- Promotional release poster
- Directed by: Brett Piper
- Written by: Brett Piper
- Produced by: Brett Piper; Alex Pirnie;
- Starring: Linda Corwin; Paul Guzzi; Alex Pirnie; Mark Deshaies; K. Alan Hodder; Ryan Piper; Scott Ferro; Rick Stewart; Russ Greene;
- Production company: Troma Entertainment
- Release date: 1990;
- Running time: 90 minutes
- Country: United States
- Language: English

= A Nymphoid Barbarian in Dinosaur Hell =

1990 film directed by Brett Piper

A Nymphoid Barbarian in Dinosaur Hell is a 1990 American science fiction film written and directed by Brett Piper and produced by Troma Entertainment. It premiered at the 1990 Cannes Film Festival.

==Plot==
The last woman on Earth has to deal with lizard men, a tyrant, monstrous mutant animals, and a love interest.

==Production==
A Nymphoid Barbarian in Dinosaur Hell was originally titled Dark Fortress.
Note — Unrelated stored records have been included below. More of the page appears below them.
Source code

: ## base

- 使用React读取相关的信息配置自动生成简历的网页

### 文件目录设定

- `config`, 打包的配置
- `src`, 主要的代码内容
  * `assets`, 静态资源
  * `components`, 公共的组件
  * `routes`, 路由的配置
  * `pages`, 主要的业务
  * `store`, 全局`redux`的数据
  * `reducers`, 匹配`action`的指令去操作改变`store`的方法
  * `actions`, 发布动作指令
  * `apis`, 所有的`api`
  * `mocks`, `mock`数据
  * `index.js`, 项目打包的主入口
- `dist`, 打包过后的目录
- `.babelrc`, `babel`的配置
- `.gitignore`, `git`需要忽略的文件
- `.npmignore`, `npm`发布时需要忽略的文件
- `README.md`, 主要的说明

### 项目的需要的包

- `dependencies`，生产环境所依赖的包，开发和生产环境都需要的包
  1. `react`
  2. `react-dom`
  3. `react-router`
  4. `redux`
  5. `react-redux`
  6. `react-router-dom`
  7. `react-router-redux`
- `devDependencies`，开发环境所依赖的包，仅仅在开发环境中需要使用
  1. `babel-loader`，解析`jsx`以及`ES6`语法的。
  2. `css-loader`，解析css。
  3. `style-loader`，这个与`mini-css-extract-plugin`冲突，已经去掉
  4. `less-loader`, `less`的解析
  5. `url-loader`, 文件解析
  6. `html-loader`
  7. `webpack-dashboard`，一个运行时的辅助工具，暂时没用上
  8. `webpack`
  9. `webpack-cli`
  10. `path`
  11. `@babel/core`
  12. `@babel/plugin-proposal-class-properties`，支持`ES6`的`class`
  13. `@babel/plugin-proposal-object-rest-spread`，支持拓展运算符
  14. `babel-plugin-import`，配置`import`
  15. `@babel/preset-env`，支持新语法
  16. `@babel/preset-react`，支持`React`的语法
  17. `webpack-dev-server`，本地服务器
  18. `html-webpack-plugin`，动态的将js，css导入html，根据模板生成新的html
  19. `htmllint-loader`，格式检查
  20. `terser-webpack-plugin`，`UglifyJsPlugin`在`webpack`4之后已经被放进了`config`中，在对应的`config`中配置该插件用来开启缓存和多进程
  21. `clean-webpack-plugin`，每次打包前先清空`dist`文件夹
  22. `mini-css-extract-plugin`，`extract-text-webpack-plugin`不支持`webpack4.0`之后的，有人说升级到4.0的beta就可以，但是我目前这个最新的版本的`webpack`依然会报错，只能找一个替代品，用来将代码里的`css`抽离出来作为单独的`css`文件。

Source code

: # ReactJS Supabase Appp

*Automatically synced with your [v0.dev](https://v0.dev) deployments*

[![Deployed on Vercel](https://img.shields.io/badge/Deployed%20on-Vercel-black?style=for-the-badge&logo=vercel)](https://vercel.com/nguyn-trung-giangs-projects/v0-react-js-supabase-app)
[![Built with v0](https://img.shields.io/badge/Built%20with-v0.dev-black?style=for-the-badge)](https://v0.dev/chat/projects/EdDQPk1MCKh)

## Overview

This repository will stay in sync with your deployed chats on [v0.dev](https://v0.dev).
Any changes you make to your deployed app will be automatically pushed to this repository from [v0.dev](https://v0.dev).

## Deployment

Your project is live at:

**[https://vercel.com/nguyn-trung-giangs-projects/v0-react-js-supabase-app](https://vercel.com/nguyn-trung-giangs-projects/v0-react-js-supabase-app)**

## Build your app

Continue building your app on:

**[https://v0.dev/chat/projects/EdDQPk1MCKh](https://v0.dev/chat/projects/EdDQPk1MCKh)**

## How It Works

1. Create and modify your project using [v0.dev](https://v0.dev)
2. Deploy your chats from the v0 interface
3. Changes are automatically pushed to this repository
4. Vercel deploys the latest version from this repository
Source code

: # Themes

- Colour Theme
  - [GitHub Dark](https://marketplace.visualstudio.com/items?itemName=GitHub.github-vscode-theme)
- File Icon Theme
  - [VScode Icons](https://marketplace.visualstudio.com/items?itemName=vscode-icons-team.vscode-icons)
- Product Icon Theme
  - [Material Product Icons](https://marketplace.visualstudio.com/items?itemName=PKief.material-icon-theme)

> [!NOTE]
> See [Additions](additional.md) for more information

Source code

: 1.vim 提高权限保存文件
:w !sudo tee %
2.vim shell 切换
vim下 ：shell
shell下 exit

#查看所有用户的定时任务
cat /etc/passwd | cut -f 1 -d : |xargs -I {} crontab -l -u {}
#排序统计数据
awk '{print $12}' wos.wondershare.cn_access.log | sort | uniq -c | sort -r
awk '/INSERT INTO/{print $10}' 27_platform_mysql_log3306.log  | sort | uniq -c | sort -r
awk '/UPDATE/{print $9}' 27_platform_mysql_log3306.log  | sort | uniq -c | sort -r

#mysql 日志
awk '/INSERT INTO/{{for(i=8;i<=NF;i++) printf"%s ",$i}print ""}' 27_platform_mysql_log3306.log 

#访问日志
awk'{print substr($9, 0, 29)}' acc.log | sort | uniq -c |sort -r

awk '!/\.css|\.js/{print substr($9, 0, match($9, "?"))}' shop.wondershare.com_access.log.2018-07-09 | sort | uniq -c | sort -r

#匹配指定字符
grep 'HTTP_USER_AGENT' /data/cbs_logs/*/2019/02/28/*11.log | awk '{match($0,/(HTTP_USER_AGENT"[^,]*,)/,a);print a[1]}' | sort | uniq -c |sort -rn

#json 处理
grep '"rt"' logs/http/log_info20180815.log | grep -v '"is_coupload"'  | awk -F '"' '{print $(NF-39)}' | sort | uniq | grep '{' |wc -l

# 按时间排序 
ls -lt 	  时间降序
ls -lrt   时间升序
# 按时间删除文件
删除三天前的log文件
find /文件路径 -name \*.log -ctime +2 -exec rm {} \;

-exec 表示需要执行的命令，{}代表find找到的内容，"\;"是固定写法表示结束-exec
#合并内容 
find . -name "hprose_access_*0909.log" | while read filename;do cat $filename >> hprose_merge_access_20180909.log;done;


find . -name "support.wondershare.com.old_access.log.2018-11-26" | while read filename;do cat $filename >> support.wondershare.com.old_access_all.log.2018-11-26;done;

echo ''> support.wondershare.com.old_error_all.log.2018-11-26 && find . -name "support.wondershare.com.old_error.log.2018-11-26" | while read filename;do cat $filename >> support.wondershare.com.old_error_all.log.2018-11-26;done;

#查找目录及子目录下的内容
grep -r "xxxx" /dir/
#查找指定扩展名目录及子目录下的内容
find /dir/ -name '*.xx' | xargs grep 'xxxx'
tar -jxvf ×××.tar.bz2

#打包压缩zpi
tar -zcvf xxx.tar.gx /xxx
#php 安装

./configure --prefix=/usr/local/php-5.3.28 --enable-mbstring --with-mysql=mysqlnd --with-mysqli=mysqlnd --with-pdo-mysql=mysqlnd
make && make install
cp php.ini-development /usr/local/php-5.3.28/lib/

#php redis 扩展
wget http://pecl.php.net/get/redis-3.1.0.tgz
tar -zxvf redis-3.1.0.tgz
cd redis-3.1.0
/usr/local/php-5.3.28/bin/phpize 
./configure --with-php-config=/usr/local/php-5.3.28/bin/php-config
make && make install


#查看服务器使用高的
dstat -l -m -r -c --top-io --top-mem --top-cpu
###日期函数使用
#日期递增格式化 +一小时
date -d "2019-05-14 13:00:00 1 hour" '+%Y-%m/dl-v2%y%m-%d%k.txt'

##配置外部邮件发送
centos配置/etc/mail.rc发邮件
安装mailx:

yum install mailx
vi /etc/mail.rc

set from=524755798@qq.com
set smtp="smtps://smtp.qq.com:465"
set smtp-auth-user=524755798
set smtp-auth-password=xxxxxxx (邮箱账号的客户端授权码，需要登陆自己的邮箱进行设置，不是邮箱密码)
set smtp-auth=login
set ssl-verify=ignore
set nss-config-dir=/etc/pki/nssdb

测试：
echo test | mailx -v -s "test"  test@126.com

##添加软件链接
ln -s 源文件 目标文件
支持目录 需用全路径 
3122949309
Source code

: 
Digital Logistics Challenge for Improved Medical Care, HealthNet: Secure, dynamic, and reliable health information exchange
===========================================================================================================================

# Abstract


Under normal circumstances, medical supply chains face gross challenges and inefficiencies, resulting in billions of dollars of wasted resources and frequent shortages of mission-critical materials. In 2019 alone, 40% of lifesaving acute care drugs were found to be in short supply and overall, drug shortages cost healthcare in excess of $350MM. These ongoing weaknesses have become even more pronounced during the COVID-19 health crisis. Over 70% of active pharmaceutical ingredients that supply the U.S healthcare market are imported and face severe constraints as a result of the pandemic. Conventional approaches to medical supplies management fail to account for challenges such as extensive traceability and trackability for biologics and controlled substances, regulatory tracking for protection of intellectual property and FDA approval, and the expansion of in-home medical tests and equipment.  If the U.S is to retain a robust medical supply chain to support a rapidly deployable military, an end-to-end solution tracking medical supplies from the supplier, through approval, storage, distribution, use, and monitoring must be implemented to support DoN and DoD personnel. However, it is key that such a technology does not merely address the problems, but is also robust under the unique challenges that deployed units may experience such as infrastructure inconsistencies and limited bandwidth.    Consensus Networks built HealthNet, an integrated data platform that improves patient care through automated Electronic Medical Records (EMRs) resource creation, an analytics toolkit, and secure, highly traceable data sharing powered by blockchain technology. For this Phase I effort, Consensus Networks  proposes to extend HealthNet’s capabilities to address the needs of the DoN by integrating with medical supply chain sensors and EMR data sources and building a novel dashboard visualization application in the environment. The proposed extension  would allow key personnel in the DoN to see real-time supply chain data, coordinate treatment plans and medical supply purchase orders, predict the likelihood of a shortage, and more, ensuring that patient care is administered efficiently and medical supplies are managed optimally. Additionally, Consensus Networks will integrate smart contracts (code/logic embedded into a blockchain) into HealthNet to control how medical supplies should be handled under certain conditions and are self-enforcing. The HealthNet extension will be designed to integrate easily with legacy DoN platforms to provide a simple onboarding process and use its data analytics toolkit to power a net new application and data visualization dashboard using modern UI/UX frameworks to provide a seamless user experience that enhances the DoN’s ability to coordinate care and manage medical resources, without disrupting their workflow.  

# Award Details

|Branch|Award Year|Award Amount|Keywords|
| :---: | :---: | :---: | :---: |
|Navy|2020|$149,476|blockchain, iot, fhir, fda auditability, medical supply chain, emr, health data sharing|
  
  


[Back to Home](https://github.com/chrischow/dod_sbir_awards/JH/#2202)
The film either cost US$40,000 or US$5,000. Director Brett Piper, who was also responsible for the special effects, used puppets that were about 10 in long. One of the puppets created by Piper is a bat-like creature that is based on the 1962 film Jack the Giant Killer. Piper said that all of the scenes with animation were completed within a few days. The jaws of a snake-like monster called the "Tromasaurus" consisted of mostly Styrofoam and the teenaged daughter of co-producer Al Pirnie operated them in a few parts.

==Release==
Co-founder of Troma Entertainment Lloyd Kaufman said about its premiere at the 1990 Cannes Film Festival that "no one else was dumb enough to do a dinosaur movie".

===Home media===
The film aired on the USA Network in the early 1990s. The DVD release has film trailers, an interview with Kaufman, two Troma PSAs, Troma film clips, a dance titled Radiation March, and advertisements for Troma-related material. DVD Talks Adam Tyner said of the DVD, "The video is full-frame, grainy, and poorly authored, with nasty artifacts throughout. The print used is awful, even warranting a complaint in the commentary, and it looks about the same as the version I saw on the USA Network around '92." It was the most viewed film on Hulu on the March 2, 2010, weekend which Kaufman attributed to its title.

==Reception==
Tyner of DVD Talk wrote, "Although A Nymphoid Barbarian in Dinosaur Hell isn't really a Troma movie in the usual sense and the movie itself is so boring that it borders on unwatchable, the commentary really is worth paying full retail for." Author Mark F. Berry said that the film has "no quest, no goal, no story arc whatsoever".